# WHAT TO WORK ON
Look for "command" in the listing below. Gather each line that contains it.
[[ INFORMATION PROVIDED open ]]
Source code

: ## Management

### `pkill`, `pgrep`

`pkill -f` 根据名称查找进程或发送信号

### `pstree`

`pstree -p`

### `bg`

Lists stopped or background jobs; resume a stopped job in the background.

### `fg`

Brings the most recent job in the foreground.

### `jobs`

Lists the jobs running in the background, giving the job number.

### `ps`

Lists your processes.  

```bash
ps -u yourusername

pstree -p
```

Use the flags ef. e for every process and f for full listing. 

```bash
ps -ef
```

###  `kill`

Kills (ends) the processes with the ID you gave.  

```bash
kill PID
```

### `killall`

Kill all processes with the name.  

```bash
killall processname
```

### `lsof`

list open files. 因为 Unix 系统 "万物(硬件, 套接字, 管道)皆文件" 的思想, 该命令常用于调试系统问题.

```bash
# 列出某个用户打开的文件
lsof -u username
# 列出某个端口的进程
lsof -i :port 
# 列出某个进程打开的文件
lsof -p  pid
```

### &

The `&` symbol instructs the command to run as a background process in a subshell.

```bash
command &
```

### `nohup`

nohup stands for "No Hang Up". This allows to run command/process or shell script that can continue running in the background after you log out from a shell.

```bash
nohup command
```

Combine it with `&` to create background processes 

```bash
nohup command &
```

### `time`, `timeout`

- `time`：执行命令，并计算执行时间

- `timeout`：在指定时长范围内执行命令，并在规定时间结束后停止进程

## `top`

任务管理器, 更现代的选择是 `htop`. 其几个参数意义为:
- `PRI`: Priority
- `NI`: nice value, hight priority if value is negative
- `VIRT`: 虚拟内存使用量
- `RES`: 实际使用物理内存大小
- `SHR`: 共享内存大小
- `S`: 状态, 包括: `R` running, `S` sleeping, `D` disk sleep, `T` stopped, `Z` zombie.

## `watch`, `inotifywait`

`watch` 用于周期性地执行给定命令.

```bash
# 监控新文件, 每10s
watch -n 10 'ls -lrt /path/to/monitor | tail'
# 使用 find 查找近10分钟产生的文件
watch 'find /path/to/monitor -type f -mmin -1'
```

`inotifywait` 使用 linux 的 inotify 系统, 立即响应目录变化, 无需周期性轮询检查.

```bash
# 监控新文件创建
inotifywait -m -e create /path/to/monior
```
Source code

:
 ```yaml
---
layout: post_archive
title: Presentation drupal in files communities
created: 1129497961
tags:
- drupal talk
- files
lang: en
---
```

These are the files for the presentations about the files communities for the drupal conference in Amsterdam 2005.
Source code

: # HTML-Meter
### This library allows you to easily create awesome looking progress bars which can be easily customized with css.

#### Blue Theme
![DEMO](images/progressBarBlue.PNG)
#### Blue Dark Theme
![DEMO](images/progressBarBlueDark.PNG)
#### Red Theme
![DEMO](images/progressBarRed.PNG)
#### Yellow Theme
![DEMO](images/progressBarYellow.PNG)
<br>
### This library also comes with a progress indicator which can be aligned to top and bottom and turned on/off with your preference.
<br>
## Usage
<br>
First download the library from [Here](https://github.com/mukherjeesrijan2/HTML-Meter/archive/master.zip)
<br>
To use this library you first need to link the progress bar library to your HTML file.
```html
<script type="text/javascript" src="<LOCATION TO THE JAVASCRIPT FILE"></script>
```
[[ INFORMATION PROVIDED closed ]]
# EXERCISE RESPONSE
The `&` symbol instructs the command to run as a background process in a subshell.
command &
nohup stands for "No Hang Up". This allows to run command/process or shell script that can continue running in the background after you log out from a shell.
nohup command
nohup command &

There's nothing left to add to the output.